Why lies he in such mean estate
Where ox and ass are feeding?
Good Christian fear, for sinners here
The silent Word is pleading

Nails, spears shall pierce him through
The cross be borne for me, for you
Hail, hail, the Word made flesh
The Babe, the Son of Mary

William Dix’s classic carol What Child Is This? beautifully captures the Gospel.

The first line asks the question about the identity of baby Jesus. Mary and Joseph, of course, knew because God has sent angels to tell them. After Jesus was born, shepherds in nearby fields knew, as God sent a whole choir of angels to tell them. The close of the first stanza captures this story from Luke’s Gospel, answering: “This, this is Christ the King, whom shepherds guard and angels sing.”

But it is, perhaps, the second stanza (quoted above) that gets to the heart of why Jesus came to earth.

Yes, at that moment, the eternal King was a humble child sleeping in a hay loft and surrounded by barn animals, but one day that child would grow. Then, about three decades later, the man that baby became would die for the sins of his people.

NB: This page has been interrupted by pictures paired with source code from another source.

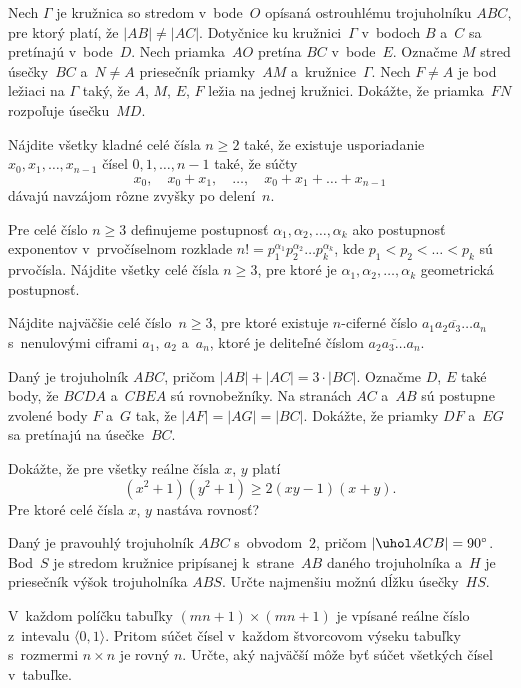 {%
Nech $\Gamma$ je kružnica so stredom v~bode~$O$ opísaná ostrouhlému trojuholníku $ABC$, pre ktorý platí, že $|AB|\ne|AC|$. Dotyčnice ku kružnici~$\Gamma$ v~bodoch $B$ a~$C$ sa pretínajú v~bode~$D$. Nech priamka~$AO$ pretína $BC$ v~bode~$E$. Označme $M$ stred úsečky~$BC$ a~$N \ne A$ priesečník priamky~$AM$ a~kružnice~$\Gamma$. Nech $F \ne A$ je bod ležiaci na $\Gamma$ taký, že $A$, $M$, $E$, $F$ ležia na jednej kružnici. Dokážte, že priamka~$FN$ rozpoľuje úsečku~$MD$.
}

{%
Nájdite všetky kladné celé čísla $n\ge 2$ také, že existuje usporiadanie $x_0,x_1,\dots,x_{n-1}$ čísel $0,1, \dots, n-1$ také, že súčty
$$
x_0,\quad x_0+x_1,\quad \dots,\quad x_0+x_1+\ldots+x_{n-1}
$$
dávajú navzájom rôzne zvyšky po delení~$n$.
}

{%
Pre celé číslo $n \ge 3$ definujeme postupnosť $\alpha_1,\alpha_2, \dots, \alpha_k$ ako postupnosť exponentov v~prvočíselnom rozklade $n!=p_1^{\alpha_1}p_2^{\alpha_2} \dots p_k^{\alpha_k}$, kde $p_1< p_2< \dots <p_k$ sú prvočísla.
Nájdite všetky celé čísla $n \ge 3$, pre ktoré je $\alpha_1,\alpha_2, \dots, \alpha_k$ geometrická postupnosť.
}

{%
Nájdite najväčšie celé číslo~$n\ge 3$, pre ktoré existuje $n$-ciferné číslo $\overline{a_1a_2a_3\ldots a_n}$ s~nenulovými
ciframi $a_1$, $a_2$ a~$a_n$, ktoré je deliteľné číslom $\overline{a_2a_3\ldots a_n}$.}

{%
Daný je trojuholník $ABC$, pričom $|AB|+|AC|=3 \cdot |BC|$. Označme $D$, $E$ také body, že $BCDA$ a~$CBEA$ sú rovnobežníky. Na stranách $AC$ a~$AB$ sú postupne zvolené body $F$ a~$G$ tak, že $|AF|=|AG|=|BC|$. Dokážte, že priamky $DF$ a~$EG$ sa pretínajú na úsečke~$BC$.}

{%
Dokážte, že pre všetky reálne čísla $x$, $y$ platí
$$(x^2+1)(y^2+1) \ge 2(xy-1)(x+y).$$
Pre ktoré celé čísla $x$, $y$ nastáva rovnosť?}

{%
Daný je pravouhlý trojuholník $ABC$ s~obvodom~$2$, pričom $|\uhol ACB|=90^\circ$. Bod~$S$ je stredom kružnice pripísanej k~strane~$AB$ daného trojuholníka a~$H$ je priesečník výšok trojuholníka $ABS$. Určte najmenšiu možnú dĺžku úsečky~$HS$.}

{%
V~každom políčku tabuľky $(mn+1)\times (mn+1)$ je vpísané reálne číslo z~intevalu $\langle0,1\rangle$. Pritom súčet čísel v~každom štvorcovom výseku tabuľky s~rozmermi $n\times n$ je rovný $n$. Určte, aký najväčší môže byť súčet všetkých čísel v~tabuľke.}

When Mary and Joseph presented the 8-day old Jesus at the temple, a man named Simeon approached and told Mary, “Indeed, this child is destined to cause the fall and rise of many in Israel and to be a sign that will be opposed–and a sword will pierce your own soul–that the thoughts of many hearts may be revealed” (Luke 2:33-35, Christian Standard Bible).

At that time, Simeon’s words may have been mysterious to Mary or perhaps even difficult for her to hear, but they hinted at the great reality captured in Dix’s hymn: The day would come where Jesus would be pierced through to bear the cross. Yet, this would not be his defeat but his, and ours through faith, victory.

The baby, Jesus, was born to grow and die so that all others babies who would grow to trust in him could have the goodness of life eternal.

What Child is this? the song asks.

This is Christ, the King, the one who saves.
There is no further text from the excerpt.